→ **What to work on**: Please give back only the lines below from the one containing "缓存服务器宕机，导致海量请求落到数据库上" to the one containing "### redis数据加速", each repeated word for word, both ends included.

→ **Plain-text document sources**:
____

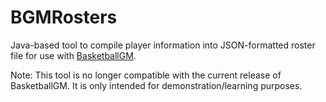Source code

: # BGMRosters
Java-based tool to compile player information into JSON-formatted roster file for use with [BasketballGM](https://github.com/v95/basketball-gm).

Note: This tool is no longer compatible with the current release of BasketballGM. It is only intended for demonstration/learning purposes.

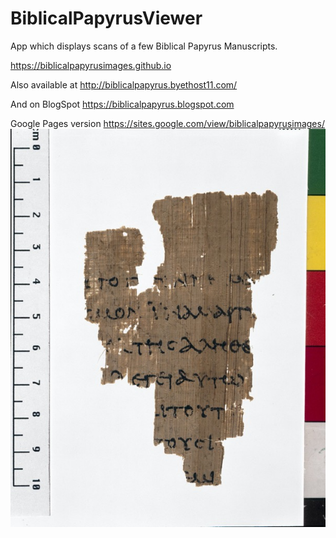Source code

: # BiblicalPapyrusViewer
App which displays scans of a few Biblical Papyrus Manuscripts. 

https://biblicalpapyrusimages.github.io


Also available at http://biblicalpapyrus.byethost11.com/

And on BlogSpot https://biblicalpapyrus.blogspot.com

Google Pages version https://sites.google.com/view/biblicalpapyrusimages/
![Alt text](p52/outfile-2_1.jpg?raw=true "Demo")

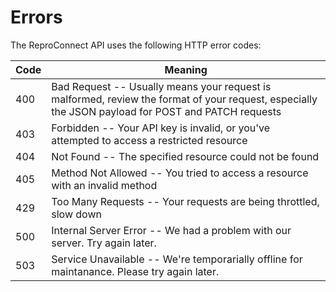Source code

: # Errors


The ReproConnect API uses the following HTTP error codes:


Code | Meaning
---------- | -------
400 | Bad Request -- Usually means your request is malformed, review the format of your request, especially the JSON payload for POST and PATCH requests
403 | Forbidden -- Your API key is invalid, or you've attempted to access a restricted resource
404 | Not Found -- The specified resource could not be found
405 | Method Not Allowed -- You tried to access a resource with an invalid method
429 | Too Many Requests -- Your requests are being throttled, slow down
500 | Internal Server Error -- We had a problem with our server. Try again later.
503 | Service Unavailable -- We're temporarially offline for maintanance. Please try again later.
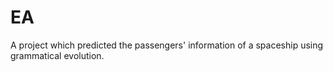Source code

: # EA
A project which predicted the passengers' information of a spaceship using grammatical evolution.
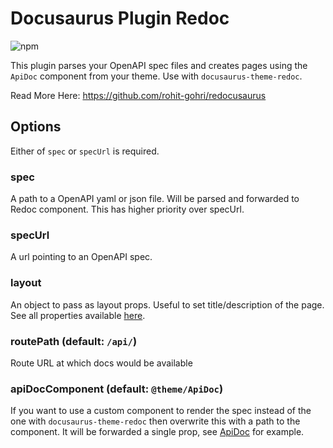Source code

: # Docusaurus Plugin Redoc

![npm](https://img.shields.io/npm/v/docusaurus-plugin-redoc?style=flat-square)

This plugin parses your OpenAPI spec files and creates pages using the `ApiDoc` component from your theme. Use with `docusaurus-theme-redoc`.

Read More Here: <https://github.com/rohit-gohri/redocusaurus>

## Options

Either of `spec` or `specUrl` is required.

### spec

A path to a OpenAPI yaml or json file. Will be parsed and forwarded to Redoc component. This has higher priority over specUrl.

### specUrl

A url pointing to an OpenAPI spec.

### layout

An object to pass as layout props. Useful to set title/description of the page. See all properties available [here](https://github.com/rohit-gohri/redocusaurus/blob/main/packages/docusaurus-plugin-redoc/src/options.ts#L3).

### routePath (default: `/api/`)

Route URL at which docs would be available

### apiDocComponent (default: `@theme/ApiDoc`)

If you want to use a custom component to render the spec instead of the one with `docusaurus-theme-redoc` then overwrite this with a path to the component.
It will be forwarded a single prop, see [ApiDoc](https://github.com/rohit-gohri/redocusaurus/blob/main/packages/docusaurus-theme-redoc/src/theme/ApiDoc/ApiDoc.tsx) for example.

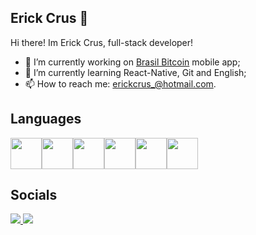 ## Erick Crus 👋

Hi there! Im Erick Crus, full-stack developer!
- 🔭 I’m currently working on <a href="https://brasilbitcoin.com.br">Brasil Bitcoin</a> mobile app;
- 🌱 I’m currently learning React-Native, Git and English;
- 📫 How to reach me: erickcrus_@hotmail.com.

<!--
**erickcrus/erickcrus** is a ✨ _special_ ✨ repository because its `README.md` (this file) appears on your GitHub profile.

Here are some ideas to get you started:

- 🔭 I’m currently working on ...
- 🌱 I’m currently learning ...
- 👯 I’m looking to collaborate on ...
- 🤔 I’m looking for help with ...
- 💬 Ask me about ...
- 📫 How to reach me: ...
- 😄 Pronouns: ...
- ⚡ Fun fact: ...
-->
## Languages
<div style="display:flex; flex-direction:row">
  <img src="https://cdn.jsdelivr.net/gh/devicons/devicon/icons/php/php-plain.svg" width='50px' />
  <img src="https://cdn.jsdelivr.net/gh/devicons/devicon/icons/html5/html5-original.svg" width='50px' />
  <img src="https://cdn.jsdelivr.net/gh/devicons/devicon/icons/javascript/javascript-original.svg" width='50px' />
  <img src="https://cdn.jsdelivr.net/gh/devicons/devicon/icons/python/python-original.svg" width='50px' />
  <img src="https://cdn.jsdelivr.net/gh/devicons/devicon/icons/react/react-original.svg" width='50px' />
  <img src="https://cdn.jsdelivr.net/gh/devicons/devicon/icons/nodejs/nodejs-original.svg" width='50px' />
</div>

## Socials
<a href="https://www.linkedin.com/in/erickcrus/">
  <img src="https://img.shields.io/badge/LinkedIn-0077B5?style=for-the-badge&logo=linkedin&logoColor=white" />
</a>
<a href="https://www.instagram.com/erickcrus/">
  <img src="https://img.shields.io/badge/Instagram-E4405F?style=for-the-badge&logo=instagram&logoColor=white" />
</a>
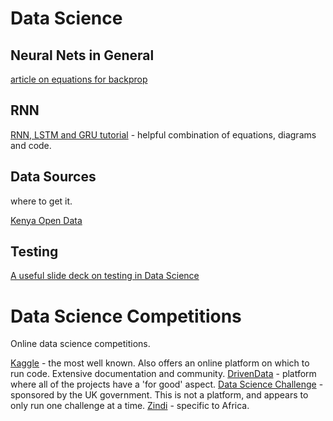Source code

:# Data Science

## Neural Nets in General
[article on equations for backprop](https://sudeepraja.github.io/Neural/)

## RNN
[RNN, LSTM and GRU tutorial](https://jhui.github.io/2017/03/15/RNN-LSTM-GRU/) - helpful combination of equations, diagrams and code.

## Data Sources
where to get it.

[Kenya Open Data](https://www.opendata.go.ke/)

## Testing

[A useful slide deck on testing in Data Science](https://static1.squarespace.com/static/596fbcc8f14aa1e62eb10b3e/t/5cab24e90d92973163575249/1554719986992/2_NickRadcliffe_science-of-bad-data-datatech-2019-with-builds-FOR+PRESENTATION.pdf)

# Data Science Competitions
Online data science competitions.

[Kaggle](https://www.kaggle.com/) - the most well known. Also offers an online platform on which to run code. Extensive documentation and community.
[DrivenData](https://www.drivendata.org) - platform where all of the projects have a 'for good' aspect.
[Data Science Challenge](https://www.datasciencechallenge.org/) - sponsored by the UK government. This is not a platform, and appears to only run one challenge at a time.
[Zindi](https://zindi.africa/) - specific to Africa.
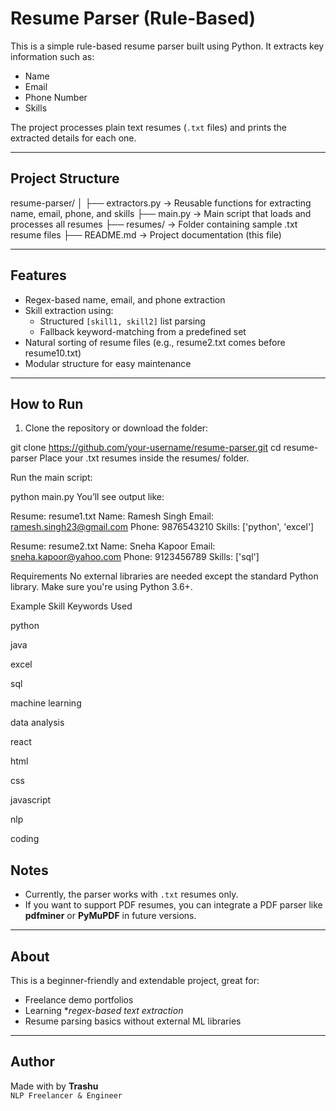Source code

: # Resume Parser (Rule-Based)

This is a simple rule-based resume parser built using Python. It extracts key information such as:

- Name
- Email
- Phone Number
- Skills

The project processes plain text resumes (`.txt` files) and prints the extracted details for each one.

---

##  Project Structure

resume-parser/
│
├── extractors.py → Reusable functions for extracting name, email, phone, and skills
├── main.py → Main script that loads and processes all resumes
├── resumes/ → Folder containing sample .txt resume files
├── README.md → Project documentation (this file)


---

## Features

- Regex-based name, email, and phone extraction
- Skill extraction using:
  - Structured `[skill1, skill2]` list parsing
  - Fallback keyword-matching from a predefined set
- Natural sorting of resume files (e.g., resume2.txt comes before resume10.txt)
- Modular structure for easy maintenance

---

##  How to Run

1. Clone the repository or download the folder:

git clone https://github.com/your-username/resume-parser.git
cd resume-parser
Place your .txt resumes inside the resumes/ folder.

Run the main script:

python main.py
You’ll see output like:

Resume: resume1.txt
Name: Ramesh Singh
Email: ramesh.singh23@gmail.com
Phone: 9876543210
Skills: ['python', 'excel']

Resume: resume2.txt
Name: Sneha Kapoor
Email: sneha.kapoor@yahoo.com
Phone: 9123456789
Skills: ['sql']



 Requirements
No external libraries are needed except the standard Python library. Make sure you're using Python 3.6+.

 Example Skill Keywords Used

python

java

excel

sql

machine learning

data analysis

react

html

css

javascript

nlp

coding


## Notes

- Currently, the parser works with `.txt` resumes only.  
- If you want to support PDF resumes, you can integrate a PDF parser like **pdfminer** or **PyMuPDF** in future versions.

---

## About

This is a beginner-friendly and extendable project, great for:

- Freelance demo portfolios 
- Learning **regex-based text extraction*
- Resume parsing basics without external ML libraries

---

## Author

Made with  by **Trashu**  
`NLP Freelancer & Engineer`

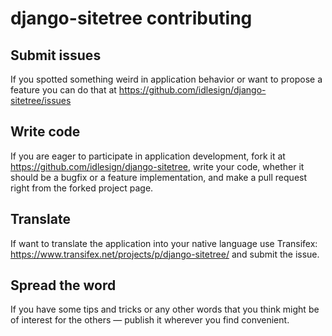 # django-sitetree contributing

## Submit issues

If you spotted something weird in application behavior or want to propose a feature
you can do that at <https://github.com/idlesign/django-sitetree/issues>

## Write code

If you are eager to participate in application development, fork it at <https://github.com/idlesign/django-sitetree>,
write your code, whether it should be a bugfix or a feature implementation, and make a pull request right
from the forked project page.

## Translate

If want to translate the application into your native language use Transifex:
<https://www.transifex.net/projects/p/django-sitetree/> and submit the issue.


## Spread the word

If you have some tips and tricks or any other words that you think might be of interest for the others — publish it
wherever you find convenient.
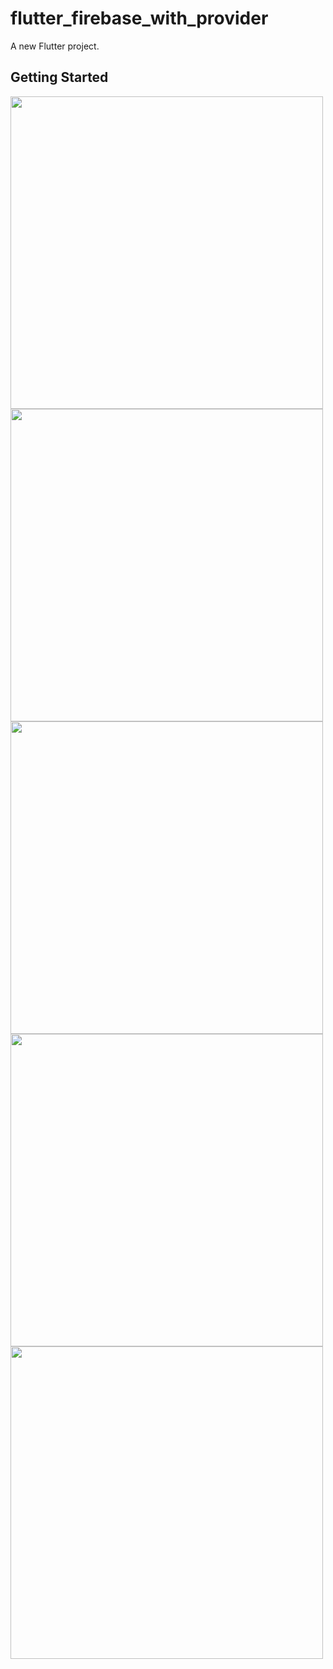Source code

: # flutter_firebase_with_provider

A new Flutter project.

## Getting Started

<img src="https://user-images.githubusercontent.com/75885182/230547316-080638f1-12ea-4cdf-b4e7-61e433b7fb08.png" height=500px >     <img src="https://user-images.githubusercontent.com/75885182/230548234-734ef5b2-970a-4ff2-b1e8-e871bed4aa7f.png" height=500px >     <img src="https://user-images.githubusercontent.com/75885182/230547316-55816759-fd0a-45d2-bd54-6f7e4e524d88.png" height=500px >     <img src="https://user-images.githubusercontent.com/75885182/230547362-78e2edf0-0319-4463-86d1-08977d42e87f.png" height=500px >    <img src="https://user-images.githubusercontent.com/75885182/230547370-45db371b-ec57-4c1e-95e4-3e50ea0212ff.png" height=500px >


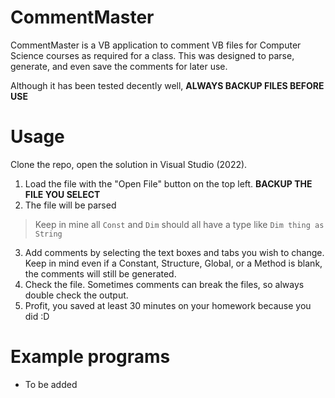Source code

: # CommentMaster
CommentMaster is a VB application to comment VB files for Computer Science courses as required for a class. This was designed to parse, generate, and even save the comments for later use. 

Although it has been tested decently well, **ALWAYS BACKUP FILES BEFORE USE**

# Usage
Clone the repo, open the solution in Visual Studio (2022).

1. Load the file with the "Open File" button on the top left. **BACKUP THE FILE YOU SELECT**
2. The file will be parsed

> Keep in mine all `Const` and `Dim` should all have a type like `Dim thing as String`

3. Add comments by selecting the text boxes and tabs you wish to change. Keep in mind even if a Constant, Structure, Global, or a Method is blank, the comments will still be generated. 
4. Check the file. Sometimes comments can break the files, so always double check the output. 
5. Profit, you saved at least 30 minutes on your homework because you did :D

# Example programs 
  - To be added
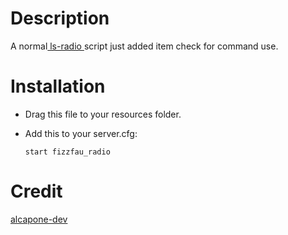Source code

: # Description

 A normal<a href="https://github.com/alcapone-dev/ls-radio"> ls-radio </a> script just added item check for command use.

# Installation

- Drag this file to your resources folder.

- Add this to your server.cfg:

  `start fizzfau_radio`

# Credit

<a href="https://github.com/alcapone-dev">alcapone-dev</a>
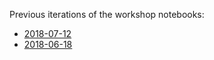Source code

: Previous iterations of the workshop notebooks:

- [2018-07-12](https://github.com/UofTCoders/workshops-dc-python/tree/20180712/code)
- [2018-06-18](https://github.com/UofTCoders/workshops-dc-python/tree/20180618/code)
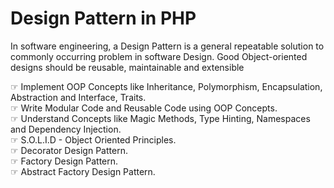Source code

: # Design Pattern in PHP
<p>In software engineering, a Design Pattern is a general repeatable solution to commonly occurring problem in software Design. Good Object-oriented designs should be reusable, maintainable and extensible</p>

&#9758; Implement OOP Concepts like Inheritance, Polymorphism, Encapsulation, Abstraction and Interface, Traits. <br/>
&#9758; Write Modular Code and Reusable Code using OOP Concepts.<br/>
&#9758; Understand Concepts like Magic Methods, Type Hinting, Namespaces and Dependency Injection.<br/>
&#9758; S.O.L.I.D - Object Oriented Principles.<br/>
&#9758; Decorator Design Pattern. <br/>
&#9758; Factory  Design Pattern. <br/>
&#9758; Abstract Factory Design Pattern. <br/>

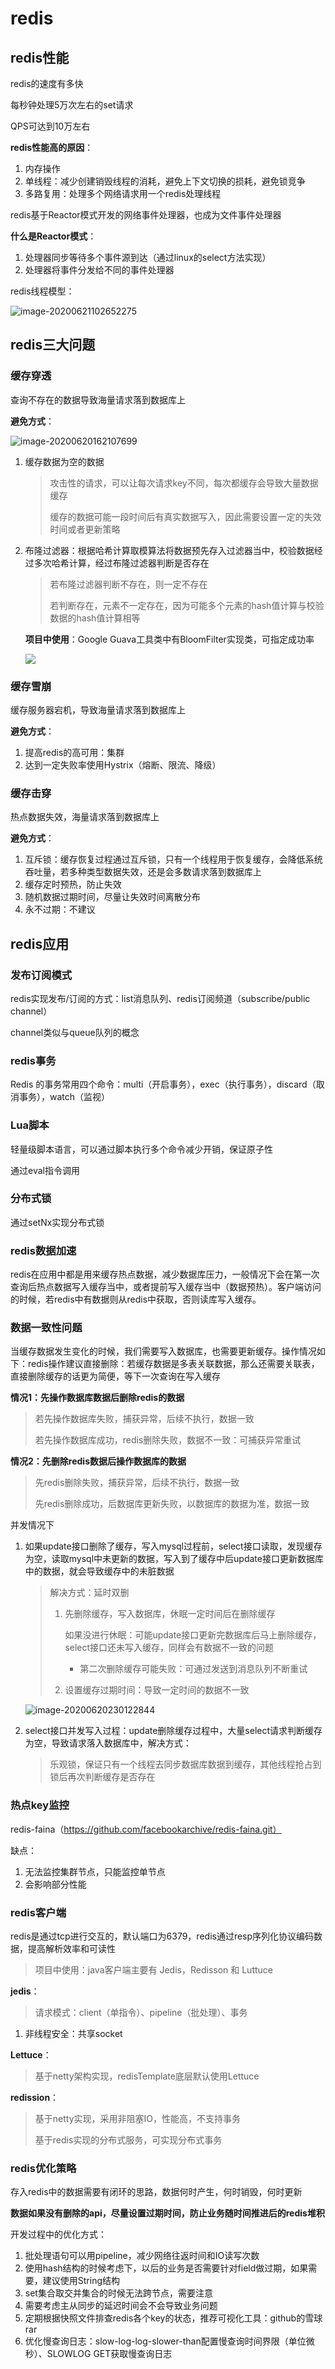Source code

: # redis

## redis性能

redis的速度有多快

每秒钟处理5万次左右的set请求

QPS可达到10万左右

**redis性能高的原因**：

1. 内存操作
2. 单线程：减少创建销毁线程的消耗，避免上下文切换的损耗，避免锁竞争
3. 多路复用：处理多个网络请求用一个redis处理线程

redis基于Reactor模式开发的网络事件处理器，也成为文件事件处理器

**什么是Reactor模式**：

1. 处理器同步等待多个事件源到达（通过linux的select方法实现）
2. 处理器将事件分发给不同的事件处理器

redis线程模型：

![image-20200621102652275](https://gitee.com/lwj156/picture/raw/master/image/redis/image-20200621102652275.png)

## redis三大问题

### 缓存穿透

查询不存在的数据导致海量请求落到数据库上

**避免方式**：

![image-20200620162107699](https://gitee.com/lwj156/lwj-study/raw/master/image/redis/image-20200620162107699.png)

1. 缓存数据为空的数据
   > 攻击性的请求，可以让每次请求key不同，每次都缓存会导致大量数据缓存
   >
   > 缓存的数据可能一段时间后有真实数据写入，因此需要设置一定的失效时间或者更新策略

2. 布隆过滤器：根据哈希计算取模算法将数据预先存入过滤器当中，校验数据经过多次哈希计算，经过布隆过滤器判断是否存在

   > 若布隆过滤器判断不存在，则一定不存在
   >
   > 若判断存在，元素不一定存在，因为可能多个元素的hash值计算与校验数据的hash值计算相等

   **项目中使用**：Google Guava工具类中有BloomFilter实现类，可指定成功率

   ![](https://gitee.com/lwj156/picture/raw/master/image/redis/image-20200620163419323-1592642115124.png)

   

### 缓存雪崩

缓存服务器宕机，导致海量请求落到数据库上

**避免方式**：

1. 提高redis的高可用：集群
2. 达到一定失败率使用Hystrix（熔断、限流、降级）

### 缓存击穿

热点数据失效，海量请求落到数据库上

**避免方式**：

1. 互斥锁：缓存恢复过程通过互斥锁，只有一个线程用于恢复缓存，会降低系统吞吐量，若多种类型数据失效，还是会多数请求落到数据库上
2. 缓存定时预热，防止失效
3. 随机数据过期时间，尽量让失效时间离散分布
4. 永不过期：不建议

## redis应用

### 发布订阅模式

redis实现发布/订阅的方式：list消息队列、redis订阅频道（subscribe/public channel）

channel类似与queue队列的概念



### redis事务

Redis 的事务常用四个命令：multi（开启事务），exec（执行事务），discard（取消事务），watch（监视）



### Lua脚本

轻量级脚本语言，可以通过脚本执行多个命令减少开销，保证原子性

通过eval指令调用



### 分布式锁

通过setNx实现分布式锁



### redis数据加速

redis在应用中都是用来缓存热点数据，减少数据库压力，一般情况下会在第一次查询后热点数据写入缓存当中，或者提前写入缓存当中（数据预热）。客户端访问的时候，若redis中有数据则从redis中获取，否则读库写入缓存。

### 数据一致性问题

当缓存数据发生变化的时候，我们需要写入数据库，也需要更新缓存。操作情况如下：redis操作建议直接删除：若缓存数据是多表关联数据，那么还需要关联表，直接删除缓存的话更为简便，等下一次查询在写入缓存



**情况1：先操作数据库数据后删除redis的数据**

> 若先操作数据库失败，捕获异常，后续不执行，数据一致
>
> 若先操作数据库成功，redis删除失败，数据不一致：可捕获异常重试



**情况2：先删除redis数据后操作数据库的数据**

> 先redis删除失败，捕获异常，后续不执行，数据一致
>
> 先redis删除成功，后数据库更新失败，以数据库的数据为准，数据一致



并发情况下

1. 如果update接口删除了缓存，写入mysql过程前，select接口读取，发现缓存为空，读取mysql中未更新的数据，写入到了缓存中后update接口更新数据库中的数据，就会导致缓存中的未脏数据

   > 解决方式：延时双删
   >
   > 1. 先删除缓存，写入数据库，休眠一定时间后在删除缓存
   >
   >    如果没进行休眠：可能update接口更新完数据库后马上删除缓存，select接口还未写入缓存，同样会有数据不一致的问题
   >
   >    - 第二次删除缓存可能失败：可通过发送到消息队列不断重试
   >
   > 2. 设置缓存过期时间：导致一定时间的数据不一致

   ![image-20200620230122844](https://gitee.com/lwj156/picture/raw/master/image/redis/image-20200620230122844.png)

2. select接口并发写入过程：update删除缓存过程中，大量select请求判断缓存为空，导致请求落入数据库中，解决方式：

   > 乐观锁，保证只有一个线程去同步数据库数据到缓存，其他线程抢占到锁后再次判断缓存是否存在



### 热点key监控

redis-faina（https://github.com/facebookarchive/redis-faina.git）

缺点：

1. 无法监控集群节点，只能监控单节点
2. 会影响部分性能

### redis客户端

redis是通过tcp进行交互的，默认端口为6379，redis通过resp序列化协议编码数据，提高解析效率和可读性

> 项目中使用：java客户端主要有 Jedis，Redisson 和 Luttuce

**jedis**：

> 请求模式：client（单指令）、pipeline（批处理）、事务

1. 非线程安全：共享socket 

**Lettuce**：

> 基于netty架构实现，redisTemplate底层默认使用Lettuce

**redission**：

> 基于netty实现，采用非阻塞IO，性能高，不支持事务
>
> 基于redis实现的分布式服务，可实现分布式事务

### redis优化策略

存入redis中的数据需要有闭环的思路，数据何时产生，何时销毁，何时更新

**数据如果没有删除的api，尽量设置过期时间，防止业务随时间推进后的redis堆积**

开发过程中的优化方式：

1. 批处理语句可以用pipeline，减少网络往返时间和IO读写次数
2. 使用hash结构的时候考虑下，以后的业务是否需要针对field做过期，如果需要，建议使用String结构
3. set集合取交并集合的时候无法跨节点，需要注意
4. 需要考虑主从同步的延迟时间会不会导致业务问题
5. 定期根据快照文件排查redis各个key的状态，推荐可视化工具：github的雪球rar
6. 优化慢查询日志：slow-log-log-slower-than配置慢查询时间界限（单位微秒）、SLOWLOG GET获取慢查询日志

____

→ **Solution to this task**:
缓存服务器宕机，导致海量请求落到数据库上

**避免方式**：

1. 提高redis的高可用：集群
2. 达到一定失败率使用Hystrix（熔断、限流、降级）

### 缓存击穿

热点数据失效，海量请求落到数据库上

**避免方式**：

1. 互斥锁：缓存恢复过程通过互斥锁，只有一个线程用于恢复缓存，会降低系统吞吐量，若多种类型数据失效，还是会多数请求落到数据库上
2. 缓存定时预热，防止失效
3. 随机数据过期时间，尽量让失效时间离散分布
4. 永不过期：不建议

## redis应用

### 发布订阅模式

redis实现发布/订阅的方式：list消息队列、redis订阅频道（subscribe/public channel）

channel类似与queue队列的概念



### redis事务

Redis 的事务常用四个命令：multi（开启事务），exec（执行事务），discard（取消事务），watch（监视）



### Lua脚本

轻量级脚本语言，可以通过脚本执行多个命令减少开销，保证原子性

通过eval指令调用



### 分布式锁

通过setNx实现分布式锁



### redis数据加速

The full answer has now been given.